Suivant dernières conclusions notifiées par voie électronique le 20 mai 2025, M. [Z] et la Mutuelle des Architectes Français sollicitent du tribunal de :
— déclarer que les désordres ne sont pas imputables à Monsieur [Z],
— débouter la société Boulangerie de [Localité 16] de l’ensemble de ses demandes, fins et prétentions à l’encontre de Monsieur [Z] et de la Mutuelle des Architectes Français,
— subsidiairement, condamner in solidum la société Mic Insurance es qualité d’assureur de la société S.P.B, la société Batilom, la société Ulysse Décoration et son assureur la société Groupama Rhône-Alpes Auvergne à relever et garantir Monsieur [V] [Z] et la Mutuelle des Architectes Français de toutes condamnations susceptibles d’être prononcées à leur encontre, au visa de la responsabilité délictuelle de ces entreprises et de la garantie due par leurs assureurs,
— répartir les responsabilités en limitant la responsabilité de Monsieur [Z] à hauteur de 20 %,
— en tout état de cause, débouter toutes parties de leurs demandes, fins et prétentions dirigées à
l’encontre de Monsieur [Z] et de la Mutuelle des Architectes Français,
— exclure toute condamnation solidaire ou in solidum,
— limiter le préjudice matériel au montant retenu par l’expert judiciaire au titre des travaux réparatoires,
— débouter la société Boulangerie de [Localité 16] du surplus de ses demandes au titre du préjudice matériel,
— débouter la société Boulangerie de [Localité 16] au titre du préjudice d’image et du préjudice moral,
— réduire le montant sollicité par la société Boulangerie de [Localité 16] au titre de l’article 700 du code de procédure civile,
— condamner la société Boulangerie de [Localité 16] à payer à Monsieur [V] [Z] la somme de 9 972 euros ttc à titre du solde d’honoraires avec intérêts légaux à compter de la première mise en demeure, en excluant toute compensation,
— condamner tous succombants à payer à Monsieur [Z] et à la Mutuelle des Architectes Français la somme de 5 000 euros au titre de l’article 700 du code de procédure civile et les condamner aux entiers dépens.

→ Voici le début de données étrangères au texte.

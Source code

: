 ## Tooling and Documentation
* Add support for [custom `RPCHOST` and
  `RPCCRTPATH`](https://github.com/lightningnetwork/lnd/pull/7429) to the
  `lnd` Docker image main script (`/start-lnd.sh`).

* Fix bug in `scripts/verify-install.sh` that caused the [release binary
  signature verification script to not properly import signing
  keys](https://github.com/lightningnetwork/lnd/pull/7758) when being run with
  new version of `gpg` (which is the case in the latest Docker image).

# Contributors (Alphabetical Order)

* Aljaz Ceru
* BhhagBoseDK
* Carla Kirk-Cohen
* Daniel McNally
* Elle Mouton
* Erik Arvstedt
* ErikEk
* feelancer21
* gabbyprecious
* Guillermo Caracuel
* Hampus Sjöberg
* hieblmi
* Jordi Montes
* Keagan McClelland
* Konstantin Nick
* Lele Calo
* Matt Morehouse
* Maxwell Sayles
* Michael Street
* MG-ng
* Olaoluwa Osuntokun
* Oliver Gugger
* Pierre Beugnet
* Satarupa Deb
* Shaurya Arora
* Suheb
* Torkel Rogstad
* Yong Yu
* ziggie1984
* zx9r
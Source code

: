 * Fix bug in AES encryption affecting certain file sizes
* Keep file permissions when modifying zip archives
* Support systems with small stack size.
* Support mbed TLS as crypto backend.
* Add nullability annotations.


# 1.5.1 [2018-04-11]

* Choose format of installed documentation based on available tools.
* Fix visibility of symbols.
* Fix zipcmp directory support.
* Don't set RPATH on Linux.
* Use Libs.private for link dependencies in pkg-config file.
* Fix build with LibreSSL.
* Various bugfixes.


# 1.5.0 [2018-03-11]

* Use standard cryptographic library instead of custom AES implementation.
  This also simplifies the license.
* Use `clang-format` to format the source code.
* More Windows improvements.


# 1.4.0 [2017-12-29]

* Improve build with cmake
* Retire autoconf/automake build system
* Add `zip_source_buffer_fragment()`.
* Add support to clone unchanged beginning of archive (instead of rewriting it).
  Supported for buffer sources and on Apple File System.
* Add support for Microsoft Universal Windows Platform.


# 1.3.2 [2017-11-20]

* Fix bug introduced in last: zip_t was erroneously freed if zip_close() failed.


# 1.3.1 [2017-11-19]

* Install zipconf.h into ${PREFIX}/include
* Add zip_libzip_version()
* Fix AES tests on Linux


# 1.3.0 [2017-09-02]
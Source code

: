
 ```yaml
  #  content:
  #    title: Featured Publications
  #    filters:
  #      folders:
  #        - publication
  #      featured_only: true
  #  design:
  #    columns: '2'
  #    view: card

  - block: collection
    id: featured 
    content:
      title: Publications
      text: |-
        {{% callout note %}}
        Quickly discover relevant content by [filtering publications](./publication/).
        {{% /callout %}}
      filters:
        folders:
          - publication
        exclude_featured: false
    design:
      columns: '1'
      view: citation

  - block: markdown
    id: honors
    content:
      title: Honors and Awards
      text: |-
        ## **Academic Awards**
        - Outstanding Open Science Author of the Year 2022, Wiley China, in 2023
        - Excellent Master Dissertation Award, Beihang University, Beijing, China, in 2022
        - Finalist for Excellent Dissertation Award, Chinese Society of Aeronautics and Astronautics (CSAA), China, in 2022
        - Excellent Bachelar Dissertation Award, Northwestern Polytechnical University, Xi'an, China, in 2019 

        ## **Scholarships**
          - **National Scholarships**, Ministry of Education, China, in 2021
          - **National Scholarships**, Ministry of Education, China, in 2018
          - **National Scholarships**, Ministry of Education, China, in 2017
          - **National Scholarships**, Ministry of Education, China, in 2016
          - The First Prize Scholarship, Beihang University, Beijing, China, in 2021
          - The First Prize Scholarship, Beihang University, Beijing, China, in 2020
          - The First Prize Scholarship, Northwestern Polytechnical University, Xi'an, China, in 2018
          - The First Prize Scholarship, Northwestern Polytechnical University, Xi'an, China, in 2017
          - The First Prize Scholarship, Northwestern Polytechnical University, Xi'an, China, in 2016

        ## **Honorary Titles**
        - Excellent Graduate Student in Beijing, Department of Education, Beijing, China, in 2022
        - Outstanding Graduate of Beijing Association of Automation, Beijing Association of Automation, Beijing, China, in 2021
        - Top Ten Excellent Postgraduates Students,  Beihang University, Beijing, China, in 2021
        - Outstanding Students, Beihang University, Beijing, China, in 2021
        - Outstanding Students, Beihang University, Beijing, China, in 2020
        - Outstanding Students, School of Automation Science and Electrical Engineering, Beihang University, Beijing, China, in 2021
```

Au soutien de leurs prétentions, M. [Z] et la Mutuelle des Architectes Français font valoir que les dommages relevés par l’expert ne sont pas imputables à M. [Z] et affirment qu’il a parfaitement accompli ses missions de conception et de direction et surveillance des travaux. Subsidiairement, ils sollicitent de limiter à 20 % la responsabilité de l’architecte en considération des fautes commises par les entreprises. Ils estiment que les conditions d’engagement de la responsabilité contractuelle de l’architecte ne sont pas réunies, en ce que l’architecte, tenu à une obligation de moyen, a parfaitement rempli sa mission. Compte tenu des fautes commises par les sociétés S.P.B et Ulysse Décoration, ils exercent un recours en garantie contre leurs assureurs et allèguent les mêmes moyens que ceux soulevés par la demanderesse. S’agissant du préjudice matériel, ils rejoignent le chiffrage de l’expert, à l’exception du poste « déclaration préalable. » Enfin, ils affirment que la demanderesse ne produit aucune pièce à l’appui de ses demandes au titre des préjudices d’image et moral et doit donc être déboutée. Reconventionnellement, ils rappellent que le montant des honoraires d’architecte restent dus pour les prestations accomplies. Ils s’opposent à tout recours en garantie à leur encontre déclarant ignorer l’intervention de sous-traitants.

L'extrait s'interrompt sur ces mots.